With regard to the article by Anderson et al titled “Doming the Diaphragm in a Patient With Multiple Sclerosis,”
1 I would like to make some clinical and anatomical clarifications. Multiple sclerosis (MS) has symptoms that depend on the brain areas affected (spasticity and progressive weakness of the muscles, loss of vision, cognitive decline), and the presentation over time changes (relapsing, remitting, progressive). In patients who walk, the diaphragm is sufficiently functional; fatigue is mainly related to a motor incoordination of limbs and trunk.
2 In patients using wheelchairs, the expiratory muscles rather than the diaphragm muscles are the most affected.
3
A direct dysfunction of the diaphragm occurs in the terminal phases of the disease, when sclerotic plaques affect the central areas of respiration (brainstem, nucleus tractus solitarius, nucleus retroambiguous).
3 Diaphragm dysfunction proven by instrumental and clinical examinations is the demyelinating response of the respiratory tract from the central nervous system.
3 When this happens, the diaphragm muscle has difficulty descending (inspiratory act), with a greater tendency to rise (expiratory act), with a reduced muscular thickness. The behavior of the diaphragm in dysfunction is not always the same, likely resulting from different lesions or different patient adaptations.
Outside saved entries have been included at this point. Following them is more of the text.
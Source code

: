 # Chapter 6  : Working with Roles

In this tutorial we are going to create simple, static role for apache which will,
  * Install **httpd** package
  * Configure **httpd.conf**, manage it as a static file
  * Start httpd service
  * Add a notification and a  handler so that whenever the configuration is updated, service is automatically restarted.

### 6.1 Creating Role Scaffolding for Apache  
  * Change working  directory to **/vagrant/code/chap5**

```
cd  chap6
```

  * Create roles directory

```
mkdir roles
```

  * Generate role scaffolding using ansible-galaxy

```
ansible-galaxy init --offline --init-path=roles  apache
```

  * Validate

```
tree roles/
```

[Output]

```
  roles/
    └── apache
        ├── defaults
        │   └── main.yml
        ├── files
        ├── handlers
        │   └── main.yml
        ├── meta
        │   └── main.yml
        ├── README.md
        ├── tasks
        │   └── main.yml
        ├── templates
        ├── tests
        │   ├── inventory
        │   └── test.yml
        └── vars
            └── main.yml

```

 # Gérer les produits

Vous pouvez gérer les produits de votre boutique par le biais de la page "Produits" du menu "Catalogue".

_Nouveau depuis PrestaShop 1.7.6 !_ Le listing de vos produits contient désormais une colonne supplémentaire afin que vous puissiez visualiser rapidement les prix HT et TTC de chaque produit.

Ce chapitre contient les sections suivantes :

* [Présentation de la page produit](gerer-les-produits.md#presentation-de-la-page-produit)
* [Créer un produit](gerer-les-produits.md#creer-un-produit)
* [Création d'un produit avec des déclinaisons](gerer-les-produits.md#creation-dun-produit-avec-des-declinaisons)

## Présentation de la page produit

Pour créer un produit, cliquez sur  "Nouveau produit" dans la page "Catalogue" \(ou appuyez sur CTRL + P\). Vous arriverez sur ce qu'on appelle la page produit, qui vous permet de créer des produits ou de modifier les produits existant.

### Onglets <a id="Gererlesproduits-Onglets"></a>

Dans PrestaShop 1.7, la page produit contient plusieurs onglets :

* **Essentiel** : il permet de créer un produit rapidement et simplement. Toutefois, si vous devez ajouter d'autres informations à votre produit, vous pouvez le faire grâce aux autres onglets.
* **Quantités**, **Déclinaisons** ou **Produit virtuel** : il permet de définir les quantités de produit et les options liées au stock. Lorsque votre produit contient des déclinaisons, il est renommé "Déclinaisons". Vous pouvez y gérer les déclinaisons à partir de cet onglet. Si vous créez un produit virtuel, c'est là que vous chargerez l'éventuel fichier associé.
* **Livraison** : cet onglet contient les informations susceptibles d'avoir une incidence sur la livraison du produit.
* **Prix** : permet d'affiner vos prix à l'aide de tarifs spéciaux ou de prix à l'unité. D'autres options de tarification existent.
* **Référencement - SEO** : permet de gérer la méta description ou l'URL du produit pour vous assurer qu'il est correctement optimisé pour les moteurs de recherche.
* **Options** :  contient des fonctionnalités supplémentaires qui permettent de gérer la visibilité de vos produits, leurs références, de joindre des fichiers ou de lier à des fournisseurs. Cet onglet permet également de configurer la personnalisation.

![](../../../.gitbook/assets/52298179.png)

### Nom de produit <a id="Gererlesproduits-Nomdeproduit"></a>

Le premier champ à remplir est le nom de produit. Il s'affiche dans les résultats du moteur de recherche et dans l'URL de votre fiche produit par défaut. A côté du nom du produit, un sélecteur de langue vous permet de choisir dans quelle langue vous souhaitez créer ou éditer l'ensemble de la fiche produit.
If the lesion affects the nucleus tractus solitarius, then an increase in respiratory minute ventilation will occur.
3 If the affected centers are the areas of the corticospinal, medulla oblongata, and nucleus ambiguous, the motor patterns may be altered, with paradoxical breathing, apneustic breathing, loss of voluntary breath control, and apnea during the night.
3
Personally, I do not know of studies using osteopathic approaches that demonstrate a recovery of the diaphragm morphology and an improvement of its function in the presence of demyelinating plaques in the central areas of the breath. In a healthy person, the diaphragm muscle has a greater excursion into the posterolateral area and not into the anterolateral area.
4 The thoracic doming technique involves manipulating the anterolateral area with probable minor effect on the diaphragm. In previous work with sternotomized patients, my colleagues and I used a manual approach that involved the diaphragm in the posterolateral portion with excellent results.
5
I thank the authors of the article
1; however, I believe it is important to highlight that the type of breath in patients with MS is not always the same and that their proposed approach is a working hypothesis with no certainty in the results.